L. culmina hoy su máster de diseño con el desfile de graduación en el museo Albertina Modern de Viena, en el que se muestran los modelos creados por los alumnos. L. ha diseñado y construido tres hermosos y originalísimos trajes de vidrio, en los que ha invertido un año de trabajo. En la calle, frente al museo, ondea una enorme bandera gay y trans, y no pocos asistentes demuestran la pertinencia de que tal bandera flamee ahí. En cualquier caso, nuestras pintas no cuadran con las de casi nadie. A algunos dudo de que los dejasen entrar en un concierto de música anarcosatánica (a nosotros tampoco nos dejarían, aunque por razones completamente distintas).

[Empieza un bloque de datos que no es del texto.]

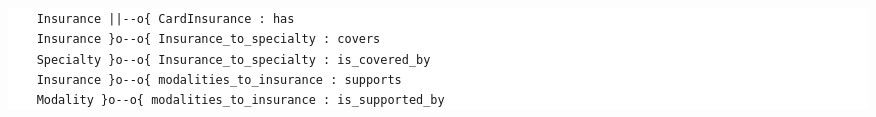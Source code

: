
```mermaid
    Insurance ||--o{ CardInsurance : has
    Insurance }o--o{ Insurance_to_specialty : covers
    Specialty }o--o{ Insurance_to_specialty : is_covered_by
    Insurance }o--o{ modalities_to_insurance : supports
    Modality }o--o{ modalities_to_insurance : is_supported_by

```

Yo agradezco la llegada de un señor con camisa blanca, pantalones grises y zapatos. En el desfile, constato una vez más mis dificultades para comprender el mundo de la moda contemporánea. Se me hace difícil apreciar la belleza, o siquiera el interés, de un conjunto consistente en una acumulación de bloques multicolores de gomaespuma, o de otro en el que el modelo viste algo parecido a una gabardina de una talla siete veces mayor de la que le corresponde y arrastra una maleta de cartón con pegatinas de Mickey Mouse. Todo sea por la libertad de expresión, pienso, descorazonado.